Lumpuhnya layanan BII terjadi karena kantor cabang mereka yang berada di Jalan Sudirman rusak berat. Gedung dengan tiga lantai itu roboh dan menghancurkan sejumlah peralatan kerja. "Para karyawan juga masih dalam keadaan berduka karena pimpinan cabang mereka ikut menjadi korban," ujarnya.

Untuk menanggulangi dampak gempa, kata Apep, BI telah menyiapkan stok uang kartal yang cukup bagi warga Padang. Penarikan tunai yang dalam jumlah besar terjadi di Nagari beberapa waktu lalu untuk keperluan pembayaran gaji pegawai pemerintah daerah Padang.

Berdasarkan pantauan Tempo, layanan perbankan di sejumlah tempat memang belum sepenuhnya pulih. Gempa berkekuatan 7.6 skala Richter yang mengguncang wilayah Padang dan Pariaman lima hari lalu merusak bangunan sejumlah kantor perbankan seperti yang tampak di kantor Cabang Utama BCA, Sawahan.

Akibat kerusakan tersebut, manajemen BCA terpaksa mengalihkan layanan mereka ke kantor cabang yang berada di Jalan Pemuda. Di sana mereka telah mendirikan sebuah tenda besar seluas 24 meter. "Itu juga untuk mengantisipasi dampak gempa susulan," ujar Lefiater Sitohang, Kepala Cabang BCA Padang.

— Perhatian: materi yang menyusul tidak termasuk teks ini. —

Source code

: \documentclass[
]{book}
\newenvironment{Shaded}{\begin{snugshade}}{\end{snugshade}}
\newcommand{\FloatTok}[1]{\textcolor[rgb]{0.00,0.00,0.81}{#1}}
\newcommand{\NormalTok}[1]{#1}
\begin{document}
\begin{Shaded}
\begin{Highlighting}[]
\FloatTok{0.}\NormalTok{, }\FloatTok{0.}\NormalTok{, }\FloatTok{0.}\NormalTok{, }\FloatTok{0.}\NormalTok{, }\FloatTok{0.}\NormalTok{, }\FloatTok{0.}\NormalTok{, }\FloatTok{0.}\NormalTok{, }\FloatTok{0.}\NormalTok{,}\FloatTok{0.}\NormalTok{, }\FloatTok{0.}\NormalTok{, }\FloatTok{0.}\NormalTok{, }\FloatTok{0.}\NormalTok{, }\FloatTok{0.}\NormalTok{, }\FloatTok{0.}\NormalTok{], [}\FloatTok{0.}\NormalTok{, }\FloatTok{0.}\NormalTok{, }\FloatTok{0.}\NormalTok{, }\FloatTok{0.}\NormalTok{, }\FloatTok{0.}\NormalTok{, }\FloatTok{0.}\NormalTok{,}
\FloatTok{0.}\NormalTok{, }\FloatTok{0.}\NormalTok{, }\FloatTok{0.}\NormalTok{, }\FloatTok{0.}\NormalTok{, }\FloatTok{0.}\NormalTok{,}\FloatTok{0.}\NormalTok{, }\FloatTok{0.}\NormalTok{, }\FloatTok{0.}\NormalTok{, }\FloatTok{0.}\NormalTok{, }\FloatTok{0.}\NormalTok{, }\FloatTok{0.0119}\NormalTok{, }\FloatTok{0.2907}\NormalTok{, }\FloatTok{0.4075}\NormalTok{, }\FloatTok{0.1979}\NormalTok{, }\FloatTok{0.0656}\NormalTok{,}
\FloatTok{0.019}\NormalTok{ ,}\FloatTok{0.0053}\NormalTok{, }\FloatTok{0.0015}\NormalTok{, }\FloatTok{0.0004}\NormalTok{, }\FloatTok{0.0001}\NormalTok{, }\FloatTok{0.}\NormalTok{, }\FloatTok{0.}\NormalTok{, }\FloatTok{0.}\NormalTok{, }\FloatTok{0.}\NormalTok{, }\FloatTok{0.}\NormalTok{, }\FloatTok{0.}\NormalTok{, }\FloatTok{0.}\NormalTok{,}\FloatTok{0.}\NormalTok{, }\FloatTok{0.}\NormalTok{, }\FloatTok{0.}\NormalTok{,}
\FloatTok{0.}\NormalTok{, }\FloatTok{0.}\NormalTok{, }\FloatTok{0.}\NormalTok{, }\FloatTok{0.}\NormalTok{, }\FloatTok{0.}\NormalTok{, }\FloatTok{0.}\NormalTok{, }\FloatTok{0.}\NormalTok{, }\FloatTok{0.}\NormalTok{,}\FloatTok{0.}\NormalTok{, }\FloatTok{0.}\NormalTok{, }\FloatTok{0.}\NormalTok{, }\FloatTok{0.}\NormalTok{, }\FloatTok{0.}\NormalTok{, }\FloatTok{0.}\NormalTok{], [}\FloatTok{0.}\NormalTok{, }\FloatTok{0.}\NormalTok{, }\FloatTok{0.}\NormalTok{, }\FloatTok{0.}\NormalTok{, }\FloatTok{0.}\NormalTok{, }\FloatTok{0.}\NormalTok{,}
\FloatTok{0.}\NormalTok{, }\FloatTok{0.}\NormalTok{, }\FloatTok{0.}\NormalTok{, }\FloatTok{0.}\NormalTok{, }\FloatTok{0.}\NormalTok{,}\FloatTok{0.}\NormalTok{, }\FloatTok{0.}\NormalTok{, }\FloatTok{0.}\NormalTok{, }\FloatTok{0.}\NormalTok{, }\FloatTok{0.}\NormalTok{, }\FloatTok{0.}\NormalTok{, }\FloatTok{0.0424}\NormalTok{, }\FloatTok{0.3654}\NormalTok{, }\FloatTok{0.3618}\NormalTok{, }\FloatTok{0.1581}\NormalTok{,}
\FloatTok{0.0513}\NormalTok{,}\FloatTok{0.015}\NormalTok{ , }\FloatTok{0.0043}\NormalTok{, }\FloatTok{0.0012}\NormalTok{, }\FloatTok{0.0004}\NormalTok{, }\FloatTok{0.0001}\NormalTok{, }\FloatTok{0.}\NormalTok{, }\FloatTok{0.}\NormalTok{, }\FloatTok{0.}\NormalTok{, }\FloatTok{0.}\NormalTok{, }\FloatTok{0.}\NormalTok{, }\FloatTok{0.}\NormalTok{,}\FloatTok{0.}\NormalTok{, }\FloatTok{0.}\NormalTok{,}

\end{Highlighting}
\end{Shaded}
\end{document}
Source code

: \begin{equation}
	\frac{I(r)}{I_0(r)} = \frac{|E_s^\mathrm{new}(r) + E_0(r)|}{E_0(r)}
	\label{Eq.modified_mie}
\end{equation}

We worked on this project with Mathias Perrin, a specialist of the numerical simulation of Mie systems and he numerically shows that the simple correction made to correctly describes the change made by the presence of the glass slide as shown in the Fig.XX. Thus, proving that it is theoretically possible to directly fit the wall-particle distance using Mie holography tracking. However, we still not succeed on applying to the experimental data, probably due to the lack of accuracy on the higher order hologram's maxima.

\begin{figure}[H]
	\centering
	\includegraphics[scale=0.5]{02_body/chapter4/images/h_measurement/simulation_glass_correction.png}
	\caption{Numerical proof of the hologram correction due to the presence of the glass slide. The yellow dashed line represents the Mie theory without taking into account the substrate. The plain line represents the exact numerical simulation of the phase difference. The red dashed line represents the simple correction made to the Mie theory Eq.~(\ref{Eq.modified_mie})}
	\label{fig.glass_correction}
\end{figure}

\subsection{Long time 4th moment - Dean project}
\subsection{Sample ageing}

Dampak gempa relatif tidak berpengaruh terhadap Bank Mega di Jalan Sudirman. Kantor dengan tiga lantai itu hanya mengalami retak ringan di sejumlah tempat. "Dua dari tiga gerai ATM kami belum berfungsi. Layanan ATM hanya bisa dimanfaatkan di kantor," ujar Yose Rizal, Kepala Bagian Umum Bank Mega Cabang Padang.